By incorporating the questions from her audience into the story, Coetze manages to duel with himself and again does what he says he is not doing, i.e. give a philosophical twist to the subject at hand. The question of cleanness comes up. Is it not one of the reasons we separate ourselves from animals? We don't have sex with them, they have unclean habits so we don't mix with them. Except that we EAT them. We ingest them. We turn their flesh into ours.

Then comes the attack on vegetarianism. “The ban on meat that you get in vegetarianism is a simple way for an elite group to define itself. Other people’s table habits are unclean, we can’t eat or drink with them,” says Norma. But as I read these words, I thought of my own experience as a vegetarian. It has not made me feel exclusive. If anything, it has alienated me, even from my own family and has made my life very complicated.

The last question in the story comes from a professor Thomas O'Hearne who says he does not believe that life is as important to animals as it is to us. "Dying is, for an animal, just something that happens, something against which there may be a revolt of the organism but not a revolt of the soul. Thus to equate a butcher who slaughters a chicken with an executioner who kills a human being is a grave mistake."

To this Elizabeth answers: “Anyone who says that life matters less to animals than it does to us has not held in his hands an animal fighting for its life. The whole of the being of the animal is thrown into that fight, without reserve. When you say that the fight lacks a dimension of intellectual or imaginative horror, I agree. It is not the mode of being of animals to have an intellectual horror: their whole being is in the living flesh. If I do not convince you, that is because my words lack the power to bring home to you the wholeness, the unabstracted, unintellectual nature, of that animal being. I urge you to walk, flank to flank, beside the beast that is prodded down the chute to his executioner."

At the end of the story, we see Elizabeth so confused, so 'wounded' by her awareness of animal suffering, that she can no longer make sense of the world.

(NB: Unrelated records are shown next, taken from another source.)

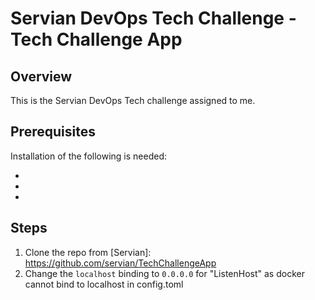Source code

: # Servian DevOps Tech Challenge - Tech Challenge App

[license]: https://github.com/DragonBlazer76/techchallenge

## Overview

This is the Servian DevOps Tech challenge assigned to me. 

## Prerequisites

Installation of the following is needed:
- [AWS cli]: https://docs.aws.amazon.com/cli/latest/userguide/cli-chap-install.html
- [Docker]: https://docs.docker.com/get-docker/
- [Terraform]: https://learn.hashicorp.com/tutorials/terraform/install-cli

## Steps
1. Clone the repo from [Servian]: https://github.com/servian/TechChallengeApp
2. Change the `localhost` binding to `0.0.0.0` for "ListenHost" as docker cannot bind to localhost in config.toml
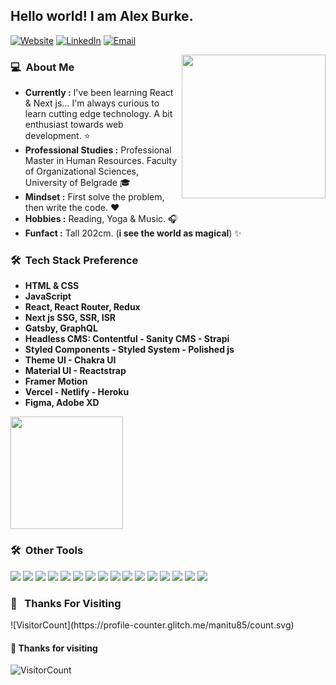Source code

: <h2> Hello world! I am Alex Burke.</h2>
<p align="left">
<a href="https://www.yoursite.vercel.app" target="_blank"><img alt="Website" src="https://img.shields.io/badge/Website-www.yoursite.vercel.app-orange?style=flat&logo=google-chrome"></a>
<a href="https://www.linkedin.com/in/yourlinkedin/" target="_blank"><img alt="LinkedIn" src="https://img.shields.io/badge/LinkedIn-@yourlinkedin-orange?style=flat&logo=linkedin"></a>
<a href="mailto:yourmail@gmail.com"><img alt="Email" src="https://img.shields.io/badge/Email-yourmail@gmail.com-orange?style=flat&logo=gmail"></a>
</p>

<img align='right' src="https://media.giphy.com/media/M9gbBd9nbDrOTu1Mqx/giphy.gif" width="230">

<h3> 💻 &nbsp;About Me </h3>

-  **Currently :** I've been learning React & Next js... I'm always curious to learn cutting edge technology. A bit enthusiast towards web development. :star:  
-  **Professional Studies :** Professional Master in Human Resources. Faculty of Organizational Sciences, University of Belgrade 🎓
-  **Mindset :** First solve the problem, then write the code. :heart: 
-  **Hobbies :** Reading, Yoga & Music. :headphones:
-  **Funfact :** Tall 202cm. (**i see the world as magical**) :sparkles: 

<h3> 🛠 &nbsp;Tech Stack Preference</h3> 

- **HTML & CSS**
- **JavaScript**
- **React, React Router, Redux**
- **Next js SSG, SSR, ISR**
- **Gatsby, GraphQL**
- **Headless CMS: Contentful - Sanity CMS - Strapi**
- **Styled Components - Styled System - Polished js**
- **Theme UI - Chakra UI**
- **Material UI - Reactstrap**
- **Framer Motion**
- **Vercel - Netlify - Heroku**
- **Figma, Adobe XD**

<!-- <p>
<img src="https://komarev.com/ghpvc/?username=manitu85&color=orange" alt="manitu85" />
<img src="https://img.shields.io/github/followers/manitu85?label=Follow" style=" float:left, margin-left:10px" />
</p> -->

<a href="https://github.com/AVS1508">
  <img height="180em" src="https://github-readme-stats.vercel.app/api?username=manitu85&show_icons=true&title_color=fff&icon_color=79ff97&text_color=9f9f9f&bg_color=202020" />
</a>

<h3> 🛠 &nbsp;Other Tools</h3> 

<p align="left" />
<img src = "https://img.shields.io/badge/-HTML5-E34F26?style=flat&logo=html5&logoColor=white"> <img src = "https://img.shields.io/badge/-CSS3-1572B6?style=flat&logo=css3&logoColor=white">
<img src="https://img.shields.io/badge/-Bootstrap-563D7C?style=flat&logo=bootstrap&logoColor=white">
<img src="https://img.shields.io/badge/-JavaScript-eed718?style=flat&logo=javascript&logoColor=ffffff">
<img src="https://img.shields.io/badge/-Sass-cc6699?style=flat&logo=sass&logoColor=ffffff">
<img src="https://img.shields.io/badge/-React-000000?style=flat&logo=react&logoColor=00c8ff">
<img src="https://img.shields.io/badge/-GraphQL-e535ab?style=flat&logo=graphql&logoColor=FFFFFF">
<img src="https://img.shields.io/badge/-Express.js-787878?style=flat">
<img src="https://img.shields.io/badge/-Node.js-3C873A?style=flat&logo=Node.js&logoColor=white">
<img src="https://img.shields.io/badge/-Firebase-FFA611?style=flat&logo=firebase&logoColor=FFFFFF">
<img src="https://img.shields.io/badge/-Progressive Web Apps-5A0FC8?style=flat">
<img src="http://img.shields.io/badge/-Git-F1502F?style=flat&logo=git&logoColor=FFFFFF">
<img src="http://img.shields.io/badge/-Github-000000?style=flat&logo=github&logoColor=FFFFFF">
<img src="http://img.shields.io/badge/-VS%20Code-007ACC?style=flat&logo=visual%20studio%20code&logoColor=white">
<img src="http://img.shields.io/badge/-Heroku-430098?style=flat&logo=heroku&logoColor=white">
<img src="http://img.shields.io/badge/-Vercel-black?style=flat&logo=vercel&logoColor=white">
</p>

<h3> 💖 &nbsp; Thanks For Visiting</h3> 
![VisitorCount](https://profile-counter.glitch.me/manitu85/count.svg)

#### 💖 Thanks for visiting 
![VisitorCount](https://profile-counter.glitch.me/manitu85/count.svg)












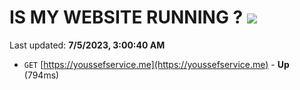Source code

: # IS MY WEBSITE RUNNING ? [![](https://img.shields.io/static/v1?label=Sponsor&message=%E2%9D%A4&logo=GitHub&color=%23fe8e86)](https://github.com/sponsors/<username>)

Last updated: **7/5/2023, 3:00:40 AM**

- `GET` [https://youssefservice.me](https://youssefservice.me) - **Up** (794ms)
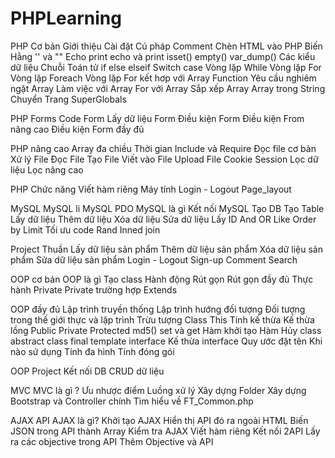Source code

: # PHPLearning

PHP Cơ bản
    Giới thiệu
    Cài đặt
    Cú pháp
    Comment
    Chèn HTML vào PHP
    Biến
    Hằng
    '' và ""
    Echo
    print
    echo và print
    isset()
    empty()
    var_dump()
    Các kiểu dữ liệu
    Chuỗi
    Toán tử
    if else elseif
    Switch case
    Vòng lặp While
    Vòng lặp For
    Vòng lặp Foreach
    Vòng lặp For kết hơp với Array
    Function
    Yêu cầu nghiêm ngặt
    Array
    Làm việc với Array
    For với Array
    Sắp xếp Array
    Array trong String
    Chuyển Trang
    SuperGlobals

PHP Forms
    Code Form
    Lấy dữ liệu Form
    Điều kiện Form
    Điều kiện From nâng cao
    Điều kiện Form đầy đủ

PHP nâng cao
    Array đa chiều
    Thời gian
    Include và Require
    Đọc file cơ bản
    Xử lý File
    Đọc File
    Tạo File
    Viết vào File
    Upload File
    Cookie
    Session
    Lọc dữ liệu
    Lọc nâng cao

PHP Chức năng
    Viết hàm riêng
    Máy tính
    Login - Logout
    Page_layout

MySQL
    MySQL li
    MySQL PDO
    MySQL là gì
    Kết nối MySQL
    Tạo DB
    Tạo Table
    Lấy dữ liệu
    Thêm dữ liệu
    Xóa dữ liệu
    Sửa dữ liệu
    Lấy ID
    And
    OR
    Like
    Order by
    Limit
    Tối ưu code
    Rand
    Inned join

Project Thuần
    Lấy dữ liệu sản phẩm
    Thêm dữ liệu sản phẩm
    Xóa dữ liệu sản phẩm
    Sửa dữ liệu sản phẩm
    Login - Logout
    Sign-up
    Comment
    Search

OOP cơ bản
    OOP là gì
    Tạo class
    Hành động
    Rút gọn
    Rút gọn đầy đủ
    Thực hành
    Private
    Private trường hợp
    Extends

OOP đầy đủ
    Lập trình truyền thống
    Lập trình hướng đối tượng
    Đối tượng trong thế giới thực và lập trình
    Trừu tượng
    Class
    This
    Tính kế thừa
    Kế thừa lồng
    Public
    Private
    Protected
    md5()
    set và get
    Hàm khởi tạo
    Hàm Hủy
    class abstract
    class final
    template interface
    Kế thừa interface
    Quy ước đặt tên
    Khi nào sử dụng
    Tính đa hình
    Tính đóng gói

OOP Project
    Kết nối DB
    CRUD dữ liệu

MVC
    MVC là gì ?
    Ưu nhược điểm
    Luồng xử lý
    Xây dựng Folder
    Xây dựng Bootstrap và Controller chính
    Tìm hiểu về FT_Common.php

AJAX API
    AJAX là gì?
    Khởi tạo AJAX
    Hiển thị API đó ra ngoài HTML
    Biến JSON trong API thành Array
    Kiểm tra AJAX
    Viết hàm riêng
    Kết nối 2API
    Lấy ra các objective trong API
    Thêm Objective và API
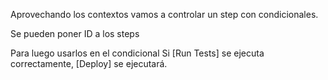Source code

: Aprovechando los contextos vamos a controlar un step con condicionales.

Se pueden poner ID a los steps

<!-- 
- name: Run Tests
  id: tests
  run: vendor/bin/phpunit 
-->

Para luego usarlos en el condicional
Si [Run Tests] se ejecuta correctamente, [Deploy] se ejecutará.
<!-- 
    - name: deploy
      if: steps.tests.conclusion == 'success'
      run: echo "Deploying..."
-->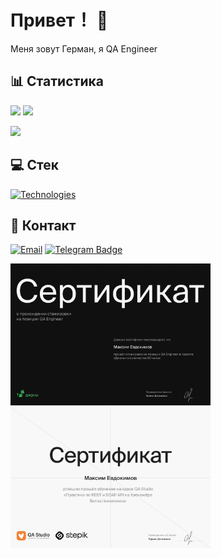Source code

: #  Привет！ 👋
Меня зовут Герман, я QA Engineer

## 📊 Статистика

![](https://github-readme-stats.vercel.app/api?username=German-D&show_icons=true&locale=en&langs_count=8&card_width=320)
![](https://github-readme-stats.vercel.app/api/top-langs?username=German-D&layout=compact&langs_count=8&card_width=320)

<!-- Выбор темы ↑↑: https://github.com/anuraghazra/github-readme-stats/blob/master/themes/README.md --> 

![](https://github-readme-activity-graph.vercel.app/graph?username=German-D&theme=minimal)

<!-- Выбор темы ↑↑: https://github.com/Ashutosh00710/github-readme-activity-graph/blob/main/THEMES.md --> 

## 💻 Стек

<a href="https://skillicons.dev">
  <img alt="Technologies" src="https://skillicons.dev/icons?i=html,git,cypress,docker,firebase,grafana,githubactions,gitlab,kafka,mongodb,postgres,postman,sublime,sentry,vscode,androidstudio,elasticsearch,notion,sublime,selenium," />
</a> 

<!-- Выбор иконок ↑↑ https://github.com/tandpfun/skill-icons#readme --> 

## 🤝 Контакт
[![Email](https://img.shields.io/badge/Email-3b5998?style=flat-square&logo=Mail.Ru&logoColor=white)](mailto:german@dolnikov.ru)
[![Telegram Badge](https://img.shields.io/badge/-Telegram-0088cc?style=flat-square&logo=Telegram&logoColor=white)](https://t.me/dolnikov)

<!-- Выбор логотипа ↑↑ https://github.com/simple-icons/simple-icons/blob/master/slugs.md --> 

[<img src="/diploma_ru.png" width="320px" alt="Сертификат об окончании стажировки»">](https://github.com/German-D/German-D/blob/main/diploma_ru.png)
[<img src="/stepic_ru.png" width="320px" alt="Сертификат об окончании стажировки»">](https://github.com/German-D/German-D/blob/main/stepic_ru.png)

“It is as if I were to visit friends, and to make some polite remark about the lamp in their living-room, and they were to say, ‘Yes, it’s nice, isn’t it? Polish-Jewish skin it’s made of, we find that’s best, the skins of young Polish-Jewish virgins. Am I dreaming, I say to myself? What kind of house is this? 

“Yet I’m not dreaming. I look into your eyes, into Norma’s, into the children’s, and I see only kindness, human-kindness. Calm down, I tell myself, you are making a mountain out of a molehill. This is life. Everyone else comes to terms with it, why can’t you? Why can’t you?”

She turns on her son a tearful face. What does she want, he thinks? Does she want me to answer her question for her? They are not yet on the expressway. He pulls the car over, switches off the engine, takes his mother in his arms. He inhales the smell of cold cream. “There, there,” he whispers in her ear. “There, there. It will soon be over.”  leave comment here

Here is the link to the full version of the novella.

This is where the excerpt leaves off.